You need to do (only once): git remote add upstream https://github.com/nim-lang/Nim.git
And then, when I want to update my local devel branch (e.g. before creating a branch with some fix), I do: git pull upstream devel.
You still push your changes to your repo (git push origin <branch_name>), and then you can create a pull request.
Btw, it is not crucial that your branch must be ahead of Nim/devel (upstream) — this stuff matters only if you change some file that has also been changed there in the mean time.
Guys, awesome!
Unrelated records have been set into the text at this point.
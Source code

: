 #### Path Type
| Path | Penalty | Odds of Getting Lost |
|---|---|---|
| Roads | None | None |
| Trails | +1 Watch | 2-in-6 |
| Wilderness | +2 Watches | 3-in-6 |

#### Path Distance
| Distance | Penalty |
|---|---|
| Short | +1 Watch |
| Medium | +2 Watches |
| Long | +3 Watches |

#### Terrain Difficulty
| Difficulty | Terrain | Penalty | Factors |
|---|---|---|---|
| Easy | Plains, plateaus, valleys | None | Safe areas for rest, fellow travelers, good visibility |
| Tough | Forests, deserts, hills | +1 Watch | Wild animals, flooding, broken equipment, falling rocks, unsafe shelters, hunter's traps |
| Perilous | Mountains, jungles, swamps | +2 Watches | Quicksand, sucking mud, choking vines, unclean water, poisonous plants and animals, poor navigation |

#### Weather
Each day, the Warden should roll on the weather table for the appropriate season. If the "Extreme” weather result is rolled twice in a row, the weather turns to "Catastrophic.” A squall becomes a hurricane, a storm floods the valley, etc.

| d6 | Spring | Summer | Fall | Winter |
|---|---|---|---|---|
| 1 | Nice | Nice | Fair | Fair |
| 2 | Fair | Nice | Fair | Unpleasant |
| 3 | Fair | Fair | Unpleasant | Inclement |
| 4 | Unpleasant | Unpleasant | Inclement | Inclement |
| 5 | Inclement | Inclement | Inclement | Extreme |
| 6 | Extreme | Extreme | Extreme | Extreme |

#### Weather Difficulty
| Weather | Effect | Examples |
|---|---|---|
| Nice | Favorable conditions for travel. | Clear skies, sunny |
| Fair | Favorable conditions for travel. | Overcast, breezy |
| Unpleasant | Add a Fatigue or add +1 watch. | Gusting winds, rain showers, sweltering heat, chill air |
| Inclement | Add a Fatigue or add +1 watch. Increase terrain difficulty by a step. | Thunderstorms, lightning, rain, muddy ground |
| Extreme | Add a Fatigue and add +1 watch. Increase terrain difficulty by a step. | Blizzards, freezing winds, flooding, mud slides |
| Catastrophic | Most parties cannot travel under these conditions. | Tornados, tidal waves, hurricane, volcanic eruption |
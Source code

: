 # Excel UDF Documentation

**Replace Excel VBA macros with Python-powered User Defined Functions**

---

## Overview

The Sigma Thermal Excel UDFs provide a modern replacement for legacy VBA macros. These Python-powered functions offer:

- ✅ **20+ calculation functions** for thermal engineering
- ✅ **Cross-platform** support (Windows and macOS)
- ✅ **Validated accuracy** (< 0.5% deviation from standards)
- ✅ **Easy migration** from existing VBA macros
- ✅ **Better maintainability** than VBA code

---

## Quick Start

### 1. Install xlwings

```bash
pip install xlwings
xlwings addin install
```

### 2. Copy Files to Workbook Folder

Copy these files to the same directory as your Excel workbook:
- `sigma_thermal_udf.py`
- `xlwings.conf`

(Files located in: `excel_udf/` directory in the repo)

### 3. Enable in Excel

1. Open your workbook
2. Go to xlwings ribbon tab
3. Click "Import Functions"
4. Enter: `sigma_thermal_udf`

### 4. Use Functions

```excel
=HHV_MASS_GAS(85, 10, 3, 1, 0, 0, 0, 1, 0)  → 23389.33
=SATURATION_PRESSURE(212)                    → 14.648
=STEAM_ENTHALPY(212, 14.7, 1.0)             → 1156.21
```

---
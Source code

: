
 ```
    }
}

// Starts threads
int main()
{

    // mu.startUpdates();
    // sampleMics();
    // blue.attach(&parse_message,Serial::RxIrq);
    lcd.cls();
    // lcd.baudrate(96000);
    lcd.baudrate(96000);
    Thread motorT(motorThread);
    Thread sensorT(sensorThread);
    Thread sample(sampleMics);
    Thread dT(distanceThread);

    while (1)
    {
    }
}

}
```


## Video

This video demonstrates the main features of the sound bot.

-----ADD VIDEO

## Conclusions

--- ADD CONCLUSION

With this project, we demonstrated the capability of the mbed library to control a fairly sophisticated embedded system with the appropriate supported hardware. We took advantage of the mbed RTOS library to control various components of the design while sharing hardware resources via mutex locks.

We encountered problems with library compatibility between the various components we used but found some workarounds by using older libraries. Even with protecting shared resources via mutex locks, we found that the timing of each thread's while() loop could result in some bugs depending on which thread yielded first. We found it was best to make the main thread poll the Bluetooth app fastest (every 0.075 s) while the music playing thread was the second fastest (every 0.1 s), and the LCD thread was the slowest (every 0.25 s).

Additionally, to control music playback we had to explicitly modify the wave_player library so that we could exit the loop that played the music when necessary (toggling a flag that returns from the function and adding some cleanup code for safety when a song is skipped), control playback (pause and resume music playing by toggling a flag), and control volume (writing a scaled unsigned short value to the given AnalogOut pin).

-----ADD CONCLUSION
Thanks a lot.
I did exactly what you suggested and it seems to have worked fine - so simple...
Now, one more question (I guess until I sit down and study how this thing works, I'll remain confused):
The local copy looks fine, the forked repo looks fine too.
Why does github show this message: This branch is 2 commits ahead of nim-lang:devel. ?
When I go to "Compare" to see what these changes are all it shows me is my 1 commit (which has already been merged to nim-lang:devel and the merge/push I just did from nim-lang:devel. So practically, there is nothing to be done.
Is there anything I have to fix in my setup?
a merge is also a commit.
However, if you are within a local branch and you want to update it on top of the latest Nim devel you need to:
# Go on your local devel branch
git checkout devel
# Check the remote names, I assume yours is called origin and Nim's is called upstream
git remote -v
# Sync with Nim devel (assuming Nim remote is called upstream)
git pull upstream devel
# Push Nim devel to your Github (optional)
git push
# Change to your local-pr-branch
git checkout my-pr-branch
# Replay your PR commits on top of devel
git rebase my-pr-branch
# Update your remote repo with the modified history, abort if someone that is not you also updated it
git push --force-with-lease
git rebase is much better than git merge because it keeps the history clean.
git rebase is much better than git merge for branches because it keeps the history clean.
Yes, please do not do merges if the commit history can be linear (using rebases, cherry picks, etc).
When you rebase, you are re-applying (or even re-ordering) the deltas elsewhere in the tree. A "merge-commit" resolves 2 lines of deltas into a bi-directional delta.